:: WHAT TO DO ::
Please transcribe the data that follows exactly as given, leaving out every picture.

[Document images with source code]
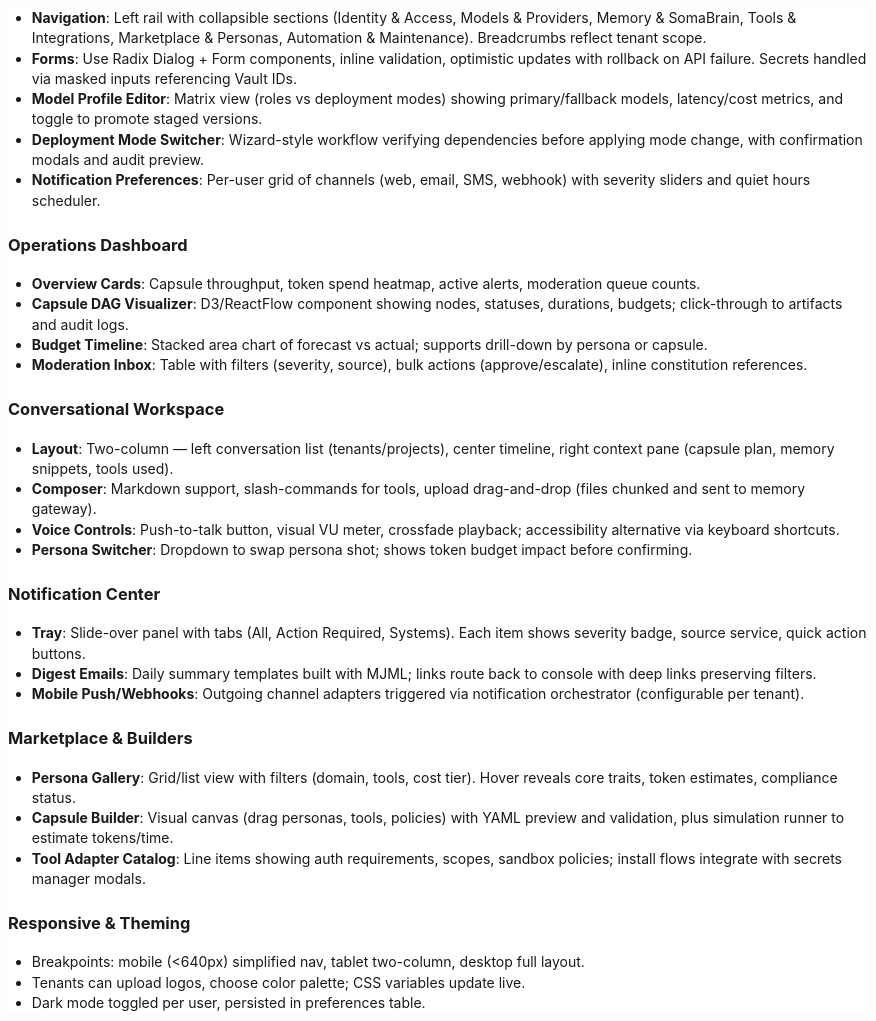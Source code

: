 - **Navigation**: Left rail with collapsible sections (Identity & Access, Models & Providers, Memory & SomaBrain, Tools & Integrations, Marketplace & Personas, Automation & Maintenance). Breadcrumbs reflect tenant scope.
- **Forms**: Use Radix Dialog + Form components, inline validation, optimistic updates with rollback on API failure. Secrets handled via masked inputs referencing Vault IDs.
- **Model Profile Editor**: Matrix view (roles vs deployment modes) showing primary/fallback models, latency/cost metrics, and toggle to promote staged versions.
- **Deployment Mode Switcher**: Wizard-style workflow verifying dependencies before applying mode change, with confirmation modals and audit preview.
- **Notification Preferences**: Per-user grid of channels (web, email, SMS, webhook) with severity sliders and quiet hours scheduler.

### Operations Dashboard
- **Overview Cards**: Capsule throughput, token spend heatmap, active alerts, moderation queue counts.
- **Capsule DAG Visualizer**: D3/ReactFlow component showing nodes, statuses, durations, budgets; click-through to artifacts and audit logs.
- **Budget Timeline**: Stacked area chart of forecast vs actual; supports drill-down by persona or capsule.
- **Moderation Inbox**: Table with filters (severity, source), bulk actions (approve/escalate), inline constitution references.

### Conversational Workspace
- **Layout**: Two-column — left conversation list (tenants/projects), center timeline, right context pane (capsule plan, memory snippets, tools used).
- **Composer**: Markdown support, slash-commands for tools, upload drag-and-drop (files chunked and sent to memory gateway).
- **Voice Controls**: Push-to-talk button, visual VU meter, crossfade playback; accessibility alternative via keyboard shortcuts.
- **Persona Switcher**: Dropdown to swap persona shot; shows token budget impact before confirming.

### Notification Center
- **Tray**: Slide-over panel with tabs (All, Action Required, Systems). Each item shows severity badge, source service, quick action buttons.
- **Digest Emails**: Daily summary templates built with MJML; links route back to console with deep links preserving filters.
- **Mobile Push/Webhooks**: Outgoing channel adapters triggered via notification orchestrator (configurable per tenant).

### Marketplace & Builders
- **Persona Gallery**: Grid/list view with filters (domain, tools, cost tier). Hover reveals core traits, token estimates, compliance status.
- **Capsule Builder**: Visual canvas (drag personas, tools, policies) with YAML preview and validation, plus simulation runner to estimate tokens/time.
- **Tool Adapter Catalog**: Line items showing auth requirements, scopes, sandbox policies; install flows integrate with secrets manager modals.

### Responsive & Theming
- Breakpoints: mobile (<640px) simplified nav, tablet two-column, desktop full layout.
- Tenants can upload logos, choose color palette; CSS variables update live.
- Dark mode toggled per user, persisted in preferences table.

:: PROBLEM SOLUTION ::
Source code

: - **Navigation**: Left rail with collapsible sections (Identity & Access, Models & Providers, Memory & SomaBrain, Tools & Integrations, Marketplace & Personas, Automation & Maintenance). Breadcrumbs reflect tenant scope.
- **Forms**: Use Radix Dialog + Form components, inline validation, optimistic updates with rollback on API failure. Secrets handled via masked inputs referencing Vault IDs.
- **Model Profile Editor**: Matrix view (roles vs deployment modes) showing primary/fallback models, latency/cost metrics, and toggle to promote staged versions.
- **Deployment Mode Switcher**: Wizard-style workflow verifying dependencies before applying mode change, with confirmation modals and audit preview.
- **Notification Preferences**: Per-user grid of channels (web, email, SMS, webhook) with severity sliders and quiet hours scheduler.

### Operations Dashboard
- **Overview Cards**: Capsule throughput, token spend heatmap, active alerts, moderation queue counts.
- **Capsule DAG Visualizer**: D3/ReactFlow component showing nodes, statuses, durations, budgets; click-through to artifacts and audit logs.
- **Budget Timeline**: Stacked area chart of forecast vs actual; supports drill-down by persona or capsule.
- **Moderation Inbox**: Table with filters (severity, source), bulk actions (approve/escalate), inline constitution references.

### Conversational Workspace
- **Layout**: Two-column — left conversation list (tenants/projects), center timeline, right context pane (capsule plan, memory snippets, tools used).
- **Composer**: Markdown support, slash-commands for tools, upload drag-and-drop (files chunked and sent to memory gateway).
- **Voice Controls**: Push-to-talk button, visual VU meter, crossfade playback; accessibility alternative via keyboard shortcuts.
- **Persona Switcher**: Dropdown to swap persona shot; shows token budget impact before confirming.

### Notification Center
- **Tray**: Slide-over panel with tabs (All, Action Required, Systems). Each item shows severity badge, source service, quick action buttons.
- **Digest Emails**: Daily summary templates built with MJML; links route back to console with deep links preserving filters.
- **Mobile Push/Webhooks**: Outgoing channel adapters triggered via notification orchestrator (configurable per tenant).

### Marketplace & Builders
- **Persona Gallery**: Grid/list view with filters (domain, tools, cost tier). Hover reveals core traits, token estimates, compliance status.
- **Capsule Builder**: Visual canvas (drag personas, tools, policies) with YAML preview and validation, plus simulation runner to estimate tokens/time.
- **Tool Adapter Catalog**: Line items showing auth requirements, scopes, sandbox policies; install flows integrate with secrets manager modals.

### Responsive & Theming
- Breakpoints: mobile (<640px) simplified nav, tablet two-column, desktop full layout.
- Tenants can upload logos, choose color palette; CSS variables update live.
- Dark mode toggled per user, persisted in preferences table.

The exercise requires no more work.